To verify our observations made using PET imaging, we further conducted an ex vivo biodistribution study. Major organs were excised from the Huh-7 tumor-bearing mice, and the tracer uptake was expressed in % injection dose per gram of tissue (% ID/g). The mean uptakes in the Huh-7 tumors were 3.77, 4.23, 6.89, and 6.19% ID/g at 1, 2, 6, and 18 h after intravenous (i.v.) injection, respectively (Figure B and Table S2). An ex vivo autoradiography was performed to dissect the tracer’s spatial distribution in the tumor. As shown in Figure S3, intense activity was shown in the central area of the tumor, indicating a superb tumor penetrating ability of the tracer. The highest uptake was shown in the kidney, while the intensity manifested a fast drop from 1 to 18 h postinjection (p.i.), indicating quick kidney–bladder clearance of [64Cu]CM-2. The uptake ratios of tumor to organs are usually used to depict the imaging contrast of PET images. We then calculated the tumor to blood (T/B) and tumor to muscle (T/M) ratios. For the four time points studied, the highest T/B ratio occurred at 18 h p.i. In contrast, the highest T/M ratio was achieved at 6 h p.i. (Figure C). These results suggest that 2–18 h p.i. would be a suitable time window for [64Cu]CM-2 PET imaging. To confirm the CD133-specific uptake of the tracer, blocking PET studies by coinjection of an excess of the unlabeled peptide or antiCD133 monoclonal antibody (1 mg/kg) was performed (Figure S4 and Figure , respectively). As a result, we observed a significant decrease of the tracer uptake in the Huh-7 tumor of the blocking group, suggesting a CD133-specific uptake in the tumors.

Figure 4

A blocking PET study to verify the specificity of the tracer. Series of coregistered sectional PET-CT images of Huh-7 tumor-bearing BALB/C nude mice at different time points p.i. of (A) [64Cu]CM-2 (18.5 MBq/mouse, 0.2 mL, ∼0.5 nmol of CM-2) or (B) [64Cu]CM-2 (18.5 MBq/mouse, 0.2 mL, ∼0.5 nmol of CM-2) + antiCD133 (1 mg/kg, administered 2 min prior to [64Cu]CM-2 injection). Upper panels: axial view; lower panels: coronal view. White dashed circles indicate Huh-7 tumors. (C) Quantification of the % ID/g in the Huh-7 tumor and the liver from panels A and B. Statistical analysis was performed using two-way ANOVA, followed by Bonferroni’s multiple comparisons test, n = 3, **P < 0.01, ***P < 0.001, ****P < 0.0001.

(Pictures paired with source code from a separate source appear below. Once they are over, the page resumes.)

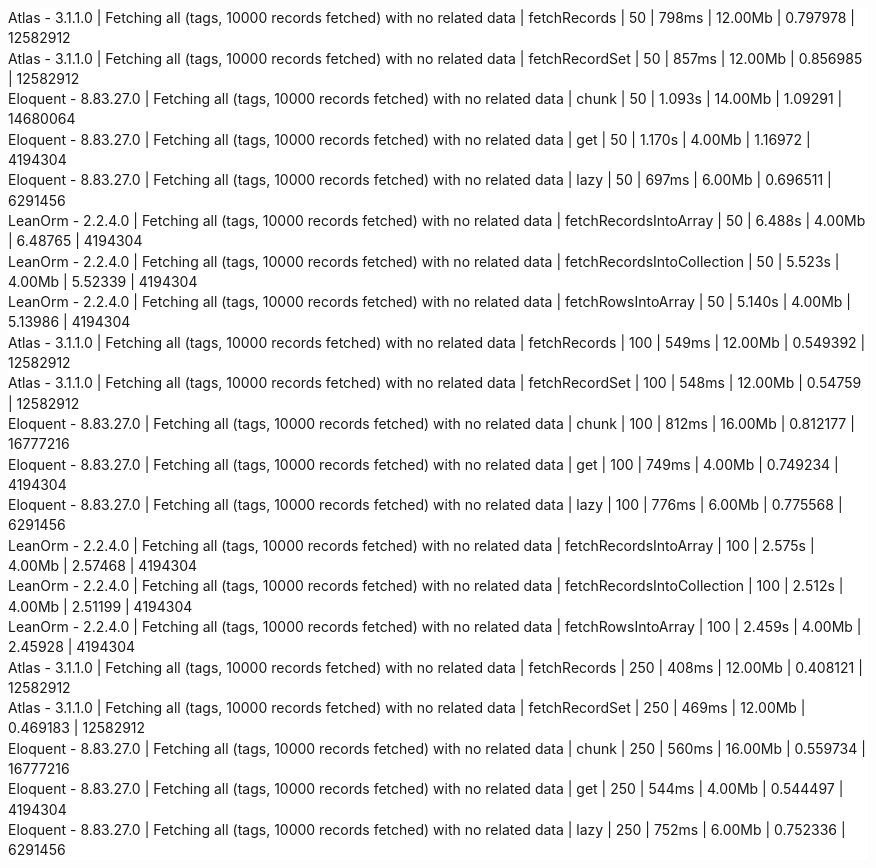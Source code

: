 Atlas - 3.1.1.0      | Fetching all (tags, 10000 records fetched) with no related data        | fetchRecords               | 50              | 798ms              | 12.00Mb     | 0.797978                      | 12582912            
Atlas - 3.1.1.0      | Fetching all (tags, 10000 records fetched) with no related data        | fetchRecordSet             | 50              | 857ms              | 12.00Mb     | 0.856985                      | 12582912            
Eloquent - 8.83.27.0 | Fetching all (tags, 10000 records fetched) with no related data        | chunk                      | 50              | 1.093s             | 14.00Mb     | 1.09291                       | 14680064            
Eloquent - 8.83.27.0 | Fetching all (tags, 10000 records fetched) with no related data        | get                        | 50              | 1.170s             | 4.00Mb      | 1.16972                       | 4194304             
Eloquent - 8.83.27.0 | Fetching all (tags, 10000 records fetched) with no related data        | lazy                       | 50              | 697ms              | 6.00Mb      | 0.696511                      | 6291456             
LeanOrm - 2.2.4.0    | Fetching all (tags, 10000 records fetched) with no related data        | fetchRecordsIntoArray      | 50              | 6.488s             | 4.00Mb      | 6.48765                       | 4194304             
LeanOrm - 2.2.4.0    | Fetching all (tags, 10000 records fetched) with no related data        | fetchRecordsIntoCollection | 50              | 5.523s             | 4.00Mb      | 5.52339                       | 4194304             
LeanOrm - 2.2.4.0    | Fetching all (tags, 10000 records fetched) with no related data        | fetchRowsIntoArray         | 50              | 5.140s             | 4.00Mb      | 5.13986                       | 4194304             
Atlas - 3.1.1.0      | Fetching all (tags, 10000 records fetched) with no related data        | fetchRecords               | 100             | 549ms              | 12.00Mb     | 0.549392                      | 12582912            
Atlas - 3.1.1.0      | Fetching all (tags, 10000 records fetched) with no related data        | fetchRecordSet             | 100             | 548ms              | 12.00Mb     | 0.54759                       | 12582912            
Eloquent - 8.83.27.0 | Fetching all (tags, 10000 records fetched) with no related data        | chunk                      | 100             | 812ms              | 16.00Mb     | 0.812177                      | 16777216            
Eloquent - 8.83.27.0 | Fetching all (tags, 10000 records fetched) with no related data        | get                        | 100             | 749ms              | 4.00Mb      | 0.749234                      | 4194304             
Eloquent - 8.83.27.0 | Fetching all (tags, 10000 records fetched) with no related data        | lazy                       | 100             | 776ms              | 6.00Mb      | 0.775568                      | 6291456             
LeanOrm - 2.2.4.0    | Fetching all (tags, 10000 records fetched) with no related data        | fetchRecordsIntoArray      | 100             | 2.575s             | 4.00Mb      | 2.57468                       | 4194304             
LeanOrm - 2.2.4.0    | Fetching all (tags, 10000 records fetched) with no related data        | fetchRecordsIntoCollection | 100             | 2.512s             | 4.00Mb      | 2.51199                       | 4194304             
LeanOrm - 2.2.4.0    | Fetching all (tags, 10000 records fetched) with no related data        | fetchRowsIntoArray         | 100             | 2.459s             | 4.00Mb      | 2.45928                       | 4194304             
Atlas - 3.1.1.0      | Fetching all (tags, 10000 records fetched) with no related data        | fetchRecords               | 250             | 408ms              | 12.00Mb     | 0.408121                      | 12582912            
Atlas - 3.1.1.0      | Fetching all (tags, 10000 records fetched) with no related data        | fetchRecordSet             | 250             | 469ms              | 12.00Mb     | 0.469183                      | 12582912            
Eloquent - 8.83.27.0 | Fetching all (tags, 10000 records fetched) with no related data        | chunk                      | 250             | 560ms              | 16.00Mb     | 0.559734                      | 16777216            
Eloquent - 8.83.27.0 | Fetching all (tags, 10000 records fetched) with no related data        | get                        | 250             | 544ms              | 4.00Mb      | 0.544497                      | 4194304             
Eloquent - 8.83.27.0 | Fetching all (tags, 10000 records fetched) with no related data        | lazy                       | 250             | 752ms              | 6.00Mb      | 0.752336                      | 6291456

Having demonstrated the capability of [64Cu]CM-2 PET to visualize CSCs in CD133-overexpressing Huh-7 tumors, we then investigated the general applicability of this imaging modality in several other kinds of tumor models with low CD133 expression. First, we performed a PET-CT study in a B16F10 allograft model, as [64Cu]CM-2 PET is anticipated to provide a more realistic reflection of the tracer’s behavior in the human body. Similarly to the observation in Huh-7 xenograft, the tracer showed apparent uptake and retention in the B16F10 tumors (Figure A, Figure S5, and Table S3). The ex vivo biodistribution study validated the PET results (Figure B and Table S4). Notably, we observed a high tracer uptake in the intestine and stomach at 0.5 and 2 h p.i., while the radioactivity in the two organs was significantly decreased at 18 and 30 h p.i. This suggests that a waiting time of several hours after injection is recommended to achieve the best PET imaging quality in clinical settings. Finally, the T/B and T/M ratios suggested that higher imaging contrast can be achieved even in animals bearing low CD133-expressing tumors (Figure C).

Figure 5

(A) Series of coregistered sectional PET-CT images of C57BL/6J mice at different time points p.i. of [64Cu]CM-2 (17 MBq/mouse, 0.2 mL, ∼0.5 nmol of CM-2). Upper panels: axial view; lower panels: coronal view. White dashed circles indicate B16F10 tumors. (B) Ex vivo biodistribution of [64Cu]CM-2 in major organs at different time points after i.v. injection (3.7 MBq per mouse, 0.1 mL, ∼0.1 nmol of CM-2). S. intestine: small intestine; Int. lym. node: intestine lymph node. Data represent means ± SD, n = 3 for each point. (C) Uptake ratios of tumor to blood (T/B) and tumor to muscle (T/M) calculated from the ex vivo biodistribution data. Data represent means ± SD, n = 3.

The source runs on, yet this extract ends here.